1

Lets suppose we have a time series with monthly data (frequency=12)

my_tS <- ts(my_monthly_data, start=c(2002,1), frequency=12)

When I plot it, I can see a seasonality every 6 months. So, to remove it, I should compute a differencing every 6 months:

my_tS_stationary <- diff(my_tS, 6)

I check it with KPSS and its stationary. Now, I want to model it with ARIMA(p,d,q)(P,D,Q)[12]. Which value should I use for D? A value of 1 is for 12 months seasolnality (the frequency of my TS), but mine is every 6 months...

Edit: As requested, I Add the images od the graphs I made to check seasonality

enter image description here

enter image description here

enter image description here

EDIT AGAIN: Added season plot... Data are flights through year. Now, with season plot, I think it has a 12 months seasonality with two peaks in the year. Thanks, Stephan and Richard, for guiding me to find this!
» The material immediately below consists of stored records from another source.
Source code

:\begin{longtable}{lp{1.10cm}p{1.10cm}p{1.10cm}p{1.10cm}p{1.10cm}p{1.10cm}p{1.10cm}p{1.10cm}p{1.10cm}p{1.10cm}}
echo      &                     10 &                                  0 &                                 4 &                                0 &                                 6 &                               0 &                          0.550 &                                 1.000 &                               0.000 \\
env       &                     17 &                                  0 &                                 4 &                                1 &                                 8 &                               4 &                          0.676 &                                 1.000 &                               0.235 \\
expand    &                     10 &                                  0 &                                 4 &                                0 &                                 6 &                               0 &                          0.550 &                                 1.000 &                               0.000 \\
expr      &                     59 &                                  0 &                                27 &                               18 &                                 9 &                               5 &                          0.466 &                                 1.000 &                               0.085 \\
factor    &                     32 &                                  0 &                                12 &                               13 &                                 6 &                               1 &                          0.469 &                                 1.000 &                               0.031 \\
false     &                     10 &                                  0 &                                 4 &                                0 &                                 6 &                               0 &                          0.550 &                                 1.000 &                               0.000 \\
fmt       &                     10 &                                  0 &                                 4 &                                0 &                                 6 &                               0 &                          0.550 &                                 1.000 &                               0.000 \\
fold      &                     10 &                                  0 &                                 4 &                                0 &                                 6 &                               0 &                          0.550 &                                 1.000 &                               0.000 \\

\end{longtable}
enter image description here

Kaikus
  • 219
  • 1
  • 5
  • This does look a lot like 6-month seasonality. Interesting. Can you add seasonplots for both 6-month and 12-month seasonality? And out of interest, what does your time series describe? – Stephan Kolassa Mar 01 '23 at 16:07
  • It looks like 12-month seasonality to me. Both ACF and seasonal decomposition show that. However, it is quite possible that approximating it by 6-month seasonality would not introduce a large approximation error. It would be interesting to run an automated frequency detection algorithm on this series, especially if there exists a version that optimizes an information criterion. (I am quite sure there was a thread or two about determining the length of the seasonal period or the seasonal frequency, but I cannot find them anymore... Would appreciate a reference if anyone finds it/them. Thanks!) – Richard Hardy Mar 01 '23 at 16:50
  • @StephanKolassa, thanks for your guidance. The seasonplot helped me to find the right seasonality! And now I know how to proceed in case I have a real 6 month seasonality ^_^ – Kaikus Mar 02 '23 at 09:18
  • @RichardHardy, as you suspected, the seasonal plot indicates a 12 months seasonality with two peaks through year. Thanks both you and Stepan ^_^ – Kaikus Mar 02 '23 at 09:22
  • @StephanKolassa, do you perhaps remember if there indeed was a thread or two about determining the length of the seasonal period or the seasonal frequency? I cannot find them anymore. – Richard Hardy Mar 02 '23 at 09:27
  • 1
    @RichardHardy: this thread and the paper I note in my answer may be useful. – Stephan Kolassa Mar 02 '23 at 11:12

1 Answers1

1

The D parameter governs the number of seasonal differences, where "seasonal" is understood to be as per the underlying time series frequency. What you are implicitly doing is considering your time series as having a frequency not of 12 (monthly data with yearly seasonality), but of 6 (monthly data with half-yearly seasonality).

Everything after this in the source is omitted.